Materials and Methods
Participants.
The target lesion group consisted of four adult neurosurgical patients (3 males, 1 female) with extensive bilateral parenchymal damage, largely confined to the vmPFC, defined as the medial one-third of the orbital surface and the ventral one-third of the medial surface of prefrontal cortex, bilaterally (Fig. 1). Each of the four patients had undergone surgical resection of a large anterior cranial fossa meningioma via craniotomy. Initial clinical presentations included subtle or obvious personality changes over several months preceding surgery. On postsurgical MRI, although vasogenic edema largely resolved, there were persistent T2-weighted signal changes, consistent with gliosis, in the vmPFC bilaterally. All experimental procedures were conducted >3 months after surgery, when the expected recovery was complete. At the time of testing, all patients had focal, stable MRI signal changes and resection cavities and were free of dementia and substance abuse. Nineteen healthy adults (11 males, 8 females) with no history of brain injury, neurological or psychiatric illness, or current use of psychoactive medication were recruited as a normal comparison (NC) group. Demographic and neuropsychological data for the vmPFC and NC groups are summarized in Table 1.
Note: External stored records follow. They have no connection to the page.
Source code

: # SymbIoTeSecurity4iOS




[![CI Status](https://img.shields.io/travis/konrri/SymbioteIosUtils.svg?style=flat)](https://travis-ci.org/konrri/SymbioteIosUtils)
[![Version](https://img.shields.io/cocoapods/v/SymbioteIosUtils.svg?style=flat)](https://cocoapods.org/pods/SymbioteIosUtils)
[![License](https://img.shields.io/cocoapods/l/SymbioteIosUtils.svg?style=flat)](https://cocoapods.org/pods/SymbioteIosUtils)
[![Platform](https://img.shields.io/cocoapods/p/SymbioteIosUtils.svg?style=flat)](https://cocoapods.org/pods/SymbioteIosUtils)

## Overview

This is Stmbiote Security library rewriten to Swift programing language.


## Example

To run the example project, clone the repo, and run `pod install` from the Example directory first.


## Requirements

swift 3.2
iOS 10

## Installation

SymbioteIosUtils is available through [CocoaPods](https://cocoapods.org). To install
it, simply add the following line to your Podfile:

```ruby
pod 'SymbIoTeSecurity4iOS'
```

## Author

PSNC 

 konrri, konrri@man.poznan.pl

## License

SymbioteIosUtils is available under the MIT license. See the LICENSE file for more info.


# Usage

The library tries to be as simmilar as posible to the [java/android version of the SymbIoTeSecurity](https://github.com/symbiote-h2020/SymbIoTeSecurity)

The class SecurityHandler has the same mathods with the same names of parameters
Lesion overlap of vmPFC patients. Color indicates the number of overlapping lesions at each voxel. All vmPFC patients had damage to the medial one-third of the orbitofrontal cortex and the ventral one-third of medial surface of prefrontal cortex, bilaterally. This area includes Brodmann areas 11, 12, 24, 25, 32, and the medial portion of 10 below the level of the genu of the corpus callosum, as well as subjacent white matter.
Subject characteristics
Event-related fMRI task.
During the fMRI task, which was adapted from previous studies (Sarinopoulos et al., 2010; Grupe et al., 2013), subjects viewed 64 unique images drawn from the International Affective Picture System (IAPS; Lang et al., 2008), divided evenly among pictures with aversive and neutral content. Aversive stimuli consisted of 32 negative/unpleasant and arousing images, based on published norms (Lang et al., 2008; Ewbank et al., 2009; valence: 2.01 ± 0.39, arousal: 6.25 ± 0.7). Neutral stimuli consisted of 32 images with neutral valence and low arousal ratings (valence: 4.96 ± 0.21, arousal: 2.95 ± 0.77). A list of individual stimuli is reported in a previous study (Motzkin et al., 2014). All images were preceded by one of three visual cues (“X,” “O,” or “?”). The X and O cues indicated that the subsequent image would be aversive or neutral, respectively, whereas the ? cue provided no information regarding the emotional content of the image (equal likelihood of aversive or neutral content). Thus, aversive (X) and neutral (O) cues predicted certain outcomes, whereas ambiguous (?) cues indicated uncertainty about the impending stimulus. Each experimental trial consisted of a cue presented for 2 s, followed, after a jittered interstimulus interval (ISI; range: 2–8 s), by a 1 s picture presentation. After a second jittered ISI (range: 5–9 s), subjects had 4 s to rate their emotional response to the image using a 4-item scale ranging from 1 (“very positive”) to 4 (“very negative”). Before scanning, subjects were informed of all cue-picture contingencies and completed a practice task consisting of 16 unique trials (4 per cue-picture pair) to ensure task comprehension.
MRI data acquisition.
All structural and functional MRI data were acquired using a 3.0 T GE Discovery MR750 scanner equipped with an 8-channel radio-frequency head coil array (General Electric Medical Systems). High-resolution T1-weighted anatomical images were acquired using an inversion-recovery spoiled GRASS (SPGR) sequence (TR = 8.2 ms, TE = 3.2 ms, α = 12°, FOV = 256 × 256 mm, matrix = 256 × 256, in-plane resolution = 1 × 1 mm2, slice thickness = 1 mm, 1024 axial slices). To facilitate lesion segmentation, we collected a separate T2-weighted FLAIR scan (TR = 8650 ms, TE = 136 ms, α = 0°, FOV = 220 × 220 mm2, matrix = 512 × 512, in-plane resolution = 0.43 × 0.43 mm2, slice thickness = 5 mm, gap 1 mm, 25 axial slices).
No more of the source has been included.